What are the problems with Don’t Worry Darling’s plot twist?

The more Darling’s climax is put under a magnifying glass, the more the rest of its plot crumbles. If Victory’s men emerge from the VR every day, then what are the strange noises and earthquakes the women witness in the simulation? (Perhaps subway trains rattling outside their windows in the real world?) Why does Alice watch a plane crash in the desert, if everything she sees in Victory is supposed to be Frank’s creation? On that note, how can she hallucinate when she’s already living in an imagined reality?

Let’s keep going. Those trippy visions—the crushing glass, the hallucination of Margaret in a dance-class mirror, the eggs without yolks in them—what triggered these instances? If you die in the simulation, how exactly does that kill you in the real world? Why would Frank and co. choose to treat Alice with electroshock therapy, if that’s exactly what triggers the return of her real-life memories? Also, how does simulated electroshock therapy have an impact on her real, tangible brain?

But even if I could put these plot holes to bed, it wouldn’t change what is perhaps most vexing about Darling and its beleaguered plot twist: the question of whether Styles was miscast.

On one hand, Styles might have been born for this role.

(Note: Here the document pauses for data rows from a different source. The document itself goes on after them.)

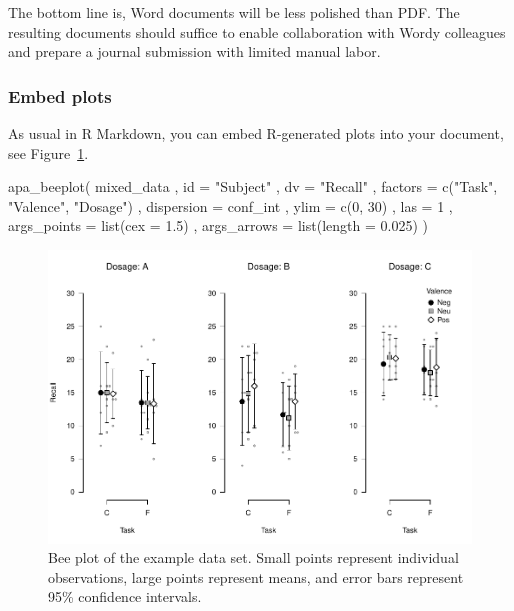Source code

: \documentclass[
  man,floatsintext]{apa6}
\newenvironment{Shaded}{\begin{snugshade}}{\end{snugshade}}
\newcommand{\AttributeTok}[1]{\textcolor[rgb]{0.77,0.63,0.00}{#1}}
\newcommand{\DecValTok}[1]{\textcolor[rgb]{0.00,0.00,0.81}{#1}}
\newcommand{\FloatTok}[1]{\textcolor[rgb]{0.00,0.00,0.81}{#1}}
\newcommand{\FunctionTok}[1]{\textcolor[rgb]{0.00,0.00,0.00}{#1}}
\newcommand{\NormalTok}[1]{#1}
\newcommand{\StringTok}[1]{\textcolor[rgb]{0.31,0.60,0.02}{#1}}
\begin{document}
The bottom line is, Word documents will be less polished than PDF.
The resulting documents should suffice to enable collaboration with Wordy colleagues and prepare a journal submission with limited manual labor.

\hypertarget{embed-plots}{%
\subsubsection{Embed plots}\label{embed-plots}}

As usual in R Markdown, you can embed R-generated plots into your document, see Figure~\ref{fig:beeplot}.



\begin{Shaded}
\begin{Highlighting}[]
\FunctionTok{apa\_beeplot}\NormalTok{(}
\NormalTok{  mixed\_data}
\NormalTok{  , }\AttributeTok{id =} \StringTok{"Subject"}
\NormalTok{  , }\AttributeTok{dv =} \StringTok{"Recall"}
\NormalTok{  , }\AttributeTok{factors =} \FunctionTok{c}\NormalTok{(}\StringTok{"Task"}\NormalTok{, }\StringTok{"Valence"}\NormalTok{, }\StringTok{"Dosage"}\NormalTok{)}
\NormalTok{  , }\AttributeTok{dispersion =}\NormalTok{ conf\_int}
\NormalTok{  , }\AttributeTok{ylim =} \FunctionTok{c}\NormalTok{(}\DecValTok{0}\NormalTok{, }\DecValTok{30}\NormalTok{)}
\NormalTok{  , }\AttributeTok{las =} \DecValTok{1}
\NormalTok{  , }\AttributeTok{args\_points =} \FunctionTok{list}\NormalTok{(}\AttributeTok{cex =} \FloatTok{1.5}\NormalTok{)}
\NormalTok{  , }\AttributeTok{args\_arrows =} \FunctionTok{list}\NormalTok{(}\AttributeTok{length =} \FloatTok{0.025}\NormalTok{)}
\NormalTok{)}
\end{Highlighting}
\end{Shaded}

\begin{figure}
\centering
\includegraphics{example_files/figure-latex/beeplot-1.pdf}
\caption{\label{fig:beeplot}Bee plot of the example data set. Small points represent individual observations, large points represent means, and error bars represent 95\% confidence intervals.}
\end{figure}
\end{document}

The character of Jack needed plausible deniability: to be charming enough for audiences to smile when he came onscreen, and to doubt or dismiss any of his more heinous behaviors. But he also needed enough moody interiority to harbor a twisted secret, one born of desperation and the stink of inferiority. As much as Styles is a lovely—and, at times, deeply introspective—musical artist, that same introspection has yet to translate well to the screen. I don’t quite buy Styles as anything close to red-pilled, even with his usually luscious locks clumped and greasy. That’s not enough evidence to write off Styles as an actor, but it doesn’t make a compelling case for why he was cast as Jack, the character Darling depended on to execute its biggest selling point: the plot twist. His sobs when Alice is dragged away are agonizing to watch, and his reveal as Alice’s captor is startling, but I have a sneaking suspicion my sympathies lie more with Styles more than they do with Jack.

The twist—America’s sweetheart playing something akin to an incel, forcing a woman into a simulation of sex and domesticity—is an intriguing one, but neither Styles nor the script he’s working from have enough rope to execute it with. And so Darling never meets its own expectations for itself. Its observations about sexism are already exhausted by the time real-world Jack trudges into the frame, his sweatshirt reeking of yesterday’s cologne.